It has been a while since we posted a video wall but some goodies have been arriving recently. A few are related to upcoming releases and some are just for fun.
We begin with Serious Sam Barrett and an unofficial taster for his new album Where The White Roses Grow which will be reviewed here very soon. This is a live take on the title track.
From another album that will be reviewed soon, this is Mandolin Orange and ‘The Wolves’ from the album Tides Of A Teardrop.
Skinny Lister’s new album The Story Is… will be released on March 1st. This is the official video of the title track.
We have already reviewed Anne Marie Almedal’s album Lightshadow. Here’s her version of The Cure’s ‘Lovesong’.
We will always review an album from the mighty Breabach. Here’s the single, ‘Birds Of Passage’, from their most recent album Frenzy Of The Meeting.
We missed this one when it was released last year but it’s a song that deserves a hearing. Tommy Ashby sings ‘Bowlegged’.
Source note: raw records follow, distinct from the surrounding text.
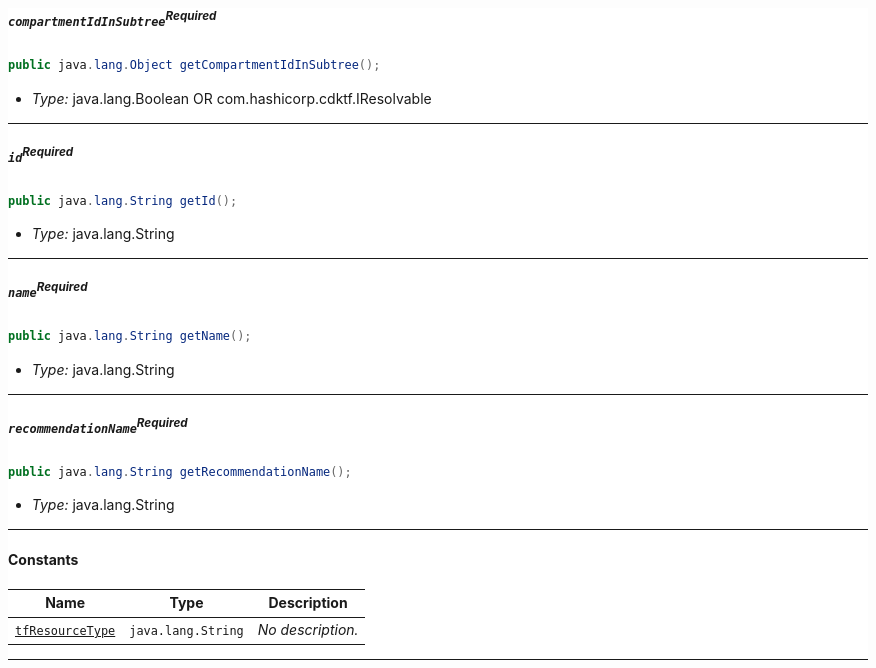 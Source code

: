 ##### `compartmentIdInSubtree`<sup>Required</sup> <a name="compartmentIdInSubtree" id="rhizo-co-terraform-provider-oci.dataOciOptimizerProfileLevels.DataOciOptimizerProfileLevels.property.compartmentIdInSubtree"></a>

```java
public java.lang.Object getCompartmentIdInSubtree();
```

- *Type:* java.lang.Boolean OR com.hashicorp.cdktf.IResolvable

---

##### `id`<sup>Required</sup> <a name="id" id="rhizo-co-terraform-provider-oci.dataOciOptimizerProfileLevels.DataOciOptimizerProfileLevels.property.id"></a>

```java
public java.lang.String getId();
```

- *Type:* java.lang.String

---

##### `name`<sup>Required</sup> <a name="name" id="rhizo-co-terraform-provider-oci.dataOciOptimizerProfileLevels.DataOciOptimizerProfileLevels.property.name"></a>

```java
public java.lang.String getName();
```

- *Type:* java.lang.String

---

##### `recommendationName`<sup>Required</sup> <a name="recommendationName" id="rhizo-co-terraform-provider-oci.dataOciOptimizerProfileLevels.DataOciOptimizerProfileLevels.property.recommendationName"></a>

```java
public java.lang.String getRecommendationName();
```

- *Type:* java.lang.String

---

#### Constants <a name="Constants" id="Constants"></a>

| **Name** | **Type** | **Description** |
| --- | --- | --- |
| <code><a href="#rhizo-co-terraform-provider-oci.dataOciOptimizerProfileLevels.DataOciOptimizerProfileLevels.property.tfResourceType">tfResourceType</a></code> | <code>java.lang.String</code> | *No description.* |

---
Seeing that Richard Thompson is our top solo artist of 2018 – Charlie Foskett thought he’d post you this Thompson penned piece of sadness from his forthcoming debut folk album collection Bugles And Bagpipes – www.foskettsfolkfactory.com – It’s almost completed and hosts many high profile guests whose magical, musical input you are just going to love – including Peter Knight and Rick Kemp (ex Steeleye) – Aidan Burke (cousin of Kevin Burke – Bothy Band and Ireland’s number celtic fiddler for the last 22 yrs – Julie Felix (duet) – Simon Care (Albion Band ) – Chris Spedding – Wizz Jones – Mike Wilson and Damian Barber (Demon Barbers) – Judie Tzuke and more !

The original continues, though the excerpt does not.